For one: multiple agencies, and complete non-coordination. osdma's administrative authority is the revenue department, and the chief secretary takes policy decisions. osdma works in conjunction with central agencies, the state government and the 30 district administrations that run the state. It also works with non-governmental organisations, community-based organisations, un agencies and specialised disaster management organisations. As a result, explains Biswanath Das of Jewaharlal Nehru University, who has recently surveyed coastal Orissa, "Nobody knows how the information will come down to the village level if a cyclone occurs now."
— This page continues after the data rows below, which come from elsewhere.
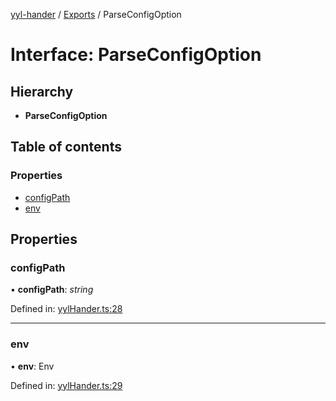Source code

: [yyl-hander](../README.md) / [Exports](../modules.md) / ParseConfigOption

# Interface: ParseConfigOption

## Hierarchy

* **ParseConfigOption**

## Table of contents

### Properties

- [configPath](parseconfigoption.md#configpath)
- [env](parseconfigoption.md#env)

## Properties

### configPath

• **configPath**: *string*

Defined in: [yylHander.ts:28](https://github.com/jackness1208/yyl-hander/blob/d712c60/src/yylHander.ts#L28)

___

### env

• **env**: Env

Defined in: [yylHander.ts:29](https://github.com/jackness1208/yyl-hander/blob/d712c60/src/yylHander.ts#L29)
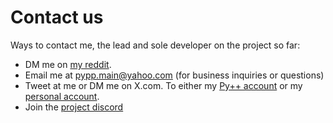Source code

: # Contact us

Ways to contact me, the lead and sole developer on the project so far:

- DM me on [my reddit](https://www.reddit.com/user/joeblow2322/).
- Email me at pypp.main@yahoo.com (for business inquiries or questions)
- Tweet at me or DM me on X.com. To either my [Py++ account](https://x.com/pypp_main) or my [personal account](https://x.com/curtispuetz).
- Join the [project discord](https://discord.gg/ufvtDCwZ)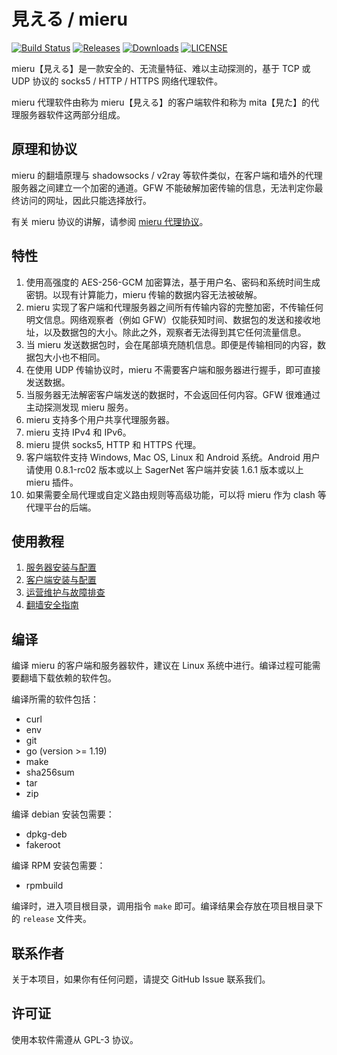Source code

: # 見える / mieru

[![Build Status](https://github.com/enfein/mieru/actions/workflows/ci.yaml/badge.svg)](https://github.com/enfein/mieru/actions/workflows/ci.yaml)
[![Releases](https://img.shields.io/github/release/enfein/mieru/all.svg?style=flat)](https://github.com/enfein/mieru/releases)
[![Downloads](https://img.shields.io/github/downloads/enfein/mieru/total.svg?style=flat)](https://github.com/enfein/mieru/releases)
[![LICENSE](https://img.shields.io/github/license/enfein/mieru.svg?style=flat)](https://github.com/enfein/mieru/blob/main/LICENSE)

mieru【見える】是一款安全的、无流量特征、难以主动探测的，基于 TCP 或 UDP 协议的 socks5 / HTTP / HTTPS 网络代理软件。

mieru 代理软件由称为 mieru【見える】的客户端软件和称为 mita【見た】的代理服务器软件这两部分组成。

## 原理和协议

mieru 的翻墙原理与 shadowsocks / v2ray 等软件类似，在客户端和墙外的代理服务器之间建立一个加密的通道。GFW 不能破解加密传输的信息，无法判定你最终访问的网址，因此只能选择放行。

有关 mieru 协议的讲解，请参阅 [mieru 代理协议](https://github.com/enfein/mieru/blob/main/docs/protocol.zh_CN.md)。

## 特性

1. 使用高强度的 AES-256-GCM 加密算法，基于用户名、密码和系统时间生成密钥。以现有计算能力，mieru 传输的数据内容无法被破解。
2. mieru 实现了客户端和代理服务器之间所有传输内容的完整加密，不传输任何明文信息。网络观察者（例如 GFW）仅能获知时间、数据包的发送和接收地址，以及数据包的大小。除此之外，观察者无法得到其它任何流量信息。
3. 当 mieru 发送数据包时，会在尾部填充随机信息。即便是传输相同的内容，数据包大小也不相同。
4. 在使用 UDP 传输协议时，mieru 不需要客户端和服务器进行握手，即可直接发送数据。
5. 当服务器无法解密客户端发送的数据时，不会返回任何内容。GFW 很难通过主动探测发现 mieru 服务。
6. mieru 支持多个用户共享代理服务器。
7. mieru 支持 IPv4 和 IPv6。
8. mieru 提供 socks5, HTTP 和 HTTPS 代理。
9. 客户端软件支持 Windows, Mac OS, Linux 和 Android 系统。Android 用户请使用 0.8.1-rc02 版本或以上 SagerNet 客户端并安装 1.6.1 版本或以上 mieru 插件。
10. 如果需要全局代理或自定义路由规则等高级功能，可以将 mieru 作为 clash 等代理平台的后端。

## 使用教程

1. [服务器安装与配置](https://github.com/enfein/mieru/blob/main/docs/server-install.zh_CN.md)
2. [客户端安装与配置](https://github.com/enfein/mieru/blob/main/docs/client-install.zh_CN.md)
3. [运营维护与故障排查](https://github.com/enfein/mieru/blob/main/docs/operation.zh_CN.md)
4. [翻墙安全指南](https://github.com/enfein/mieru/blob/main/docs/security.zh_CN.md)

## 编译

编译 mieru 的客户端和服务器软件，建议在 Linux 系统中进行。编译过程可能需要翻墙下载依赖的软件包。

编译所需的软件包括：

- curl
- env
- git
- go (version >= 1.19)
- make
- sha256sum
- tar
- zip

编译 debian 安装包需要：

- dpkg-deb
- fakeroot

编译 RPM 安装包需要：

- rpmbuild

编译时，进入项目根目录，调用指令 `make` 即可。编译结果会存放在项目根目录下的 `release` 文件夹。

## 联系作者

关于本项目，如果你有任何问题，请提交 GitHub Issue 联系我们。

## 许可证

使用本软件需遵从 GPL-3 协议。
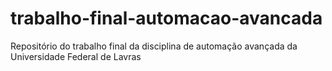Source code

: # trabalho-final-automacao-avancada
Repositório do trabalho final da disciplina de automação avançada da Universidade Federal de Lavras
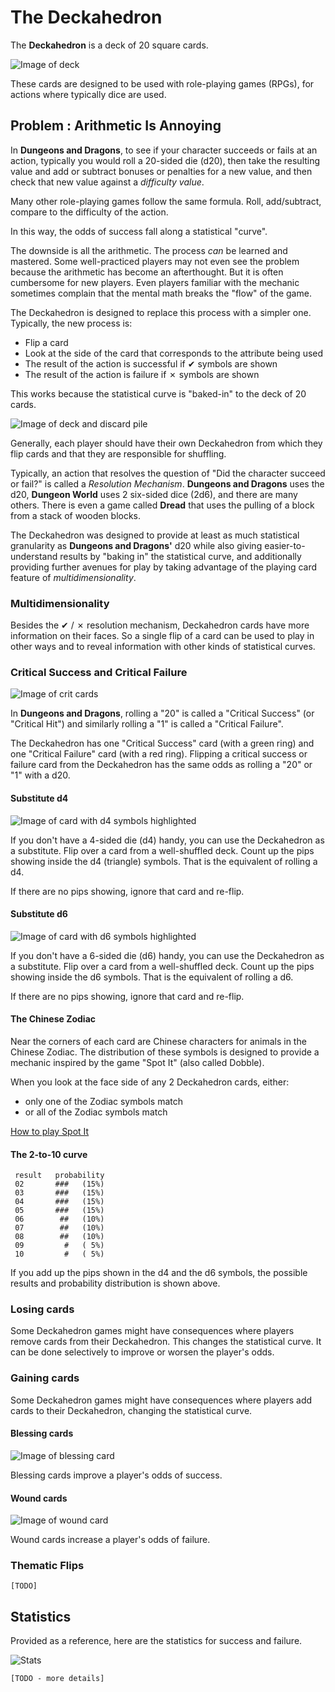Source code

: # The Deckahedron

The **Deckahedron** is a deck of 20 square cards.

![Image of deck](images/deck.jpg)

These cards are designed to be used with role-playing games (RPGs),
for actions where typically dice are used.

## Problem : Arithmetic Is Annoying

In **Dungeons and Dragons**, to see if your character succeeds or
fails at an action, typically you would roll a 20-sided die (d20), then take
the resulting value and add or subtract bonuses or penalties for a new value,
and then check that new value against a *difficulty value*.

Many other role-playing games follow the same formula.  Roll, add/subtract,
compare to the difficulty of the action.

In this way, the odds of success fall along a statistical "curve".

The downside is all the arithmetic. The process *can* be learned and
mastered. Some well-practiced players may not even see the problem because
the arithmetic has become an afterthought. But it is often cumbersome for new
players. Even players familiar with the mechanic sometimes complain that
the mental math breaks the "flow" of the game.

The Deckahedron is designed to replace this process with a simpler one.
Typically, the new process is:

 * Flip a card
 * Look at the side of the card that corresponds to the attribute being used
 * The result of the action is successful if ✔ symbols are shown
 * The result of the action is failure if ✗ symbols are shown

This works because the statistical curve is "baked-in" to the deck of 20
cards.

![Image of deck and discard pile](images/deck_in_play.jpg)

Generally, each player should have their own Deckahedron from which they
flip cards and that they are responsible for shuffling.

Typically, an action that resolves the question of "Did the
character succeed or fail?" is called a *Resolution Mechanism*.
**Dungeons and Dragons** uses the d20, **Dungeon World** uses 2 six-sided
dice (2d6), and there are many others. There is even a game called
**Dread** that uses the pulling of a block from a stack of wooden blocks.

The Deckahedron was designed to provide at least as much statistical
granularity as **Dungeons and Dragons'** d20 while also giving
easier-to-understand results by "baking in" the statistical curve, and
additionally providing further avenues for play by taking advantage
of the playing card feature of *multidimensionality*.


### Multidimensionality

Besides the ✔ / ✗ resolution mechanism, Deckahedron cards have more
information on their faces.  So a single flip of a card can be used to
play in other ways and to reveal information with other kinds of
statistical curves.

### Critical Success and Critical Failure

![Image of crit cards](images/crit_cards.jpg)

In **Dungeons and Dragons**, rolling a "20" is called a
"Critical Success" (or "Critical Hit") and similarly rolling a "1" is
called a "Critical Failure".

The Deckahedron has one "Critical Success" card (with a green ring) and one
"Critical Failure" card (with a red ring). Flipping a critical
success or failure card from the Deckahedron has the same odds as rolling
a "20" or "1" with a d20.

#### Substitute d4

![Image of card with d4 symbols highlighted](images/card_as_d4.jpg)

If you don't have a 4-sided die (d4) handy, you can use the Deckahedron
as a substitute. Flip over a card from a well-shuffled deck. Count up
the pips showing inside the d4 (triangle) symbols. That is the equivalent
of rolling a d4.

If there are no pips showing, ignore that card and re-flip.

#### Substitute d6

![Image of card with d6 symbols highlighted](images/card_as_d6.jpg)

If you don't have a 6-sided die (d6) handy, you can use the Deckahedron
as a substitute. Flip over a card from a well-shuffled deck. Count up
the pips showing inside the d6 symbols. That is the equivalent of
rolling a d6.

If there are no pips showing, ignore that card and re-flip.

#### The Chinese Zodiac

Near the corners of each card are Chinese characters for animals
in the Chinese Zodiac.  The distribution of these symbols is designed
to provide a mechanic inspired by the game "Spot It" (also
called Dobble).

When you look at the face side of any 2 Deckahedron cards, either:

 * only one of the Zodiac symbols match
 * or all of the Zodiac symbols match

[How to play Spot It](https://www.youtube.com/watch?v=Bc1f-aulfgg)

#### The 2-to-10 curve

     result   probability
     02       ###   (15%)
     03       ###   (15%)
     04       ###   (15%)
     05       ###   (15%)
     06        ##   (10%)
     07        ##   (10%)
     08        ##   (10%)
     09         #   ( 5%)
     10         #   ( 5%)

If you add up the pips shown in the d4 and the d6 symbols, the
possible results and probability distribution is shown above.

### Losing cards

Some Deckahedron games might have consequences where players remove cards
from their Deckahedron. This changes the statistical curve. It can be
done selectively to improve or worsen the player's odds.

### Gaining cards

Some Deckahedron games might have consequences where players add cards
to their Deckahedron, changing the statistical curve.

#### Blessing cards

![Image of blessing card](images/card_blessing.jpg)

Blessing cards improve a player's odds of success.

#### Wound cards

![Image of wound card](images/card_wound.jpg)

Wound cards increase a player's odds of failure.

### Thematic Flips

    [TODO]


## Statistics

Provided as a reference, here are the statistics for success and failure.

![Stats](images/stats.png)

    [TODO - more details]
Secondly, the reach of mitigation programmes is extremely poor. osdma is implementing a Community-based Disaster Preparedness Programmes (cbdp) -- funded by the United Nations Development Programme and the Department for International Development. But cbdp is confined to only 10 out of 128 cyclone-affected blocks. Says osdma managing director Sanyal, "As far as flow of information is concerned, we have distributed radios in villages where accessibility is a problem. If any disaster occurs, villagers will get information directly." The problem is radio-antennas are put on bamboo poles. Could these poles withstand wind speeds greater than 100 kmph?
Could not osdma have thought of solutions such as plantations all along the coast, for trees are good wind-breakers? No. That, says Sanyal, is the domain of the forest department. Other lessons haven't been learnt, such as that cyclones here invariably cause tidal waves: since 1999, this fact finds no place in plans.
So is Orissa prepared for another super-cyclone? No.